Please repeat, without alteration, the line containing "虽然 Instagram 将此作为管理对话的一种方式" and every line that follows it to the end of the entries below, and only those lines.

[Stored items from a collection]

----------

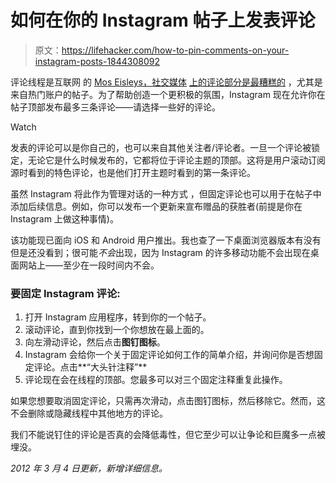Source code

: # 如何在你的 Instagram 帖子上发表评论

> 原文：<https://lifehacker.com/how-to-pin-comments-on-your-instagram-posts-1844308092>

评论线程是互联网 的 [Mos Eisleys，社交媒体](https://www.youtube.com/watch?v=Xcb4_QwP6fE) [上的评论部分是最糟糕的](https://lifehacker.com/how-to-report-racist-or-abusive-posts-on-social-media-1843836814) ，尤其是来自热门账户的帖子。为了帮助创造一个更积极的氛围，Instagram 现在允许你在帖子顶部发布最多三条评论——请选择一些好的评论。

Watch

发表的评论可以是你自己的，也可以来自其他关注者/评论者。一旦一个评论被锁定，无论它是什么时候发布的，它都将位于评论主题的顶部。这将是用户滚动订阅源时看到的特色评论，也是他们打开主题时看到的第一条评论。

虽然 Instagram 将此作为管理对话的一种方式 ，但固定评论也可以用于在帖子中添加后续信息。例如，你可以发布一个更新来宣布赠品的获胜者(前提是你在 Instagram 上做这种事情)。

该功能现已面向 iOS 和 Android 用户推出。我也查了一下桌面浏览器版本有没有但是还没看到；很可能*不会*出现，因为 Instagram 的许多移动功能不会出现在桌面网站上——至少在一段时间内不会。

### 要固定 Instagram 评论:

1.  打开 Instagram 应用程序，转到你的一个帖子。
2.  滚动评论，直到你找到一个你想放在最上面的。
3.  向左滑动评论，然后点击**图钉图标**。
4.  Instagram 会给你一个关于固定评论如何工作的简单介绍，并询问你是否想固定评论。点击**“大头针注释”**
5.  评论现在会在线程的顶部。您最多可以对三个固定注释重复此操作。

如果您想要取消固定评论，只需再次滑动，点击图钉图标，然后移除它。然而，这不会删除或隐藏线程中其他地方的评论。

我们不能说钉住的评论是否真的会降低毒性，但它至少可以让争论和巨魔多一点被埋没。

*2012 年 3 月 4 日更新，新增详细信息。*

----------

> [Answer section]:
虽然 Instagram 将此作为管理对话的一种方式 ，但固定评论也可以用于在帖子中添加后续信息。例如，你可以发布一个更新来宣布赠品的获胜者(前提是你在 Instagram 上做这种事情)。

该功能现已面向 iOS 和 Android 用户推出。我也查了一下桌面浏览器版本有没有但是还没看到；很可能*不会*出现，因为 Instagram 的许多移动功能不会出现在桌面网站上——至少在一段时间内不会。

### 要固定 Instagram 评论:

1.  打开 Instagram 应用程序，转到你的一个帖子。
2.  滚动评论，直到你找到一个你想放在最上面的。
3.  向左滑动评论，然后点击**图钉图标**。
4.  Instagram 会给你一个关于固定评论如何工作的简单介绍，并询问你是否想固定评论。点击**“大头针注释”**
5.  评论现在会在线程的顶部。您最多可以对三个固定注释重复此操作。

如果您想要取消固定评论，只需再次滑动，点击图钉图标，然后移除它。然而，这不会删除或隐藏线程中其他地方的评论。

我们不能说钉住的评论是否真的会降低毒性，但它至少可以让争论和巨魔多一点被埋没。

*2012 年 3 月 4 日更新，新增详细信息。*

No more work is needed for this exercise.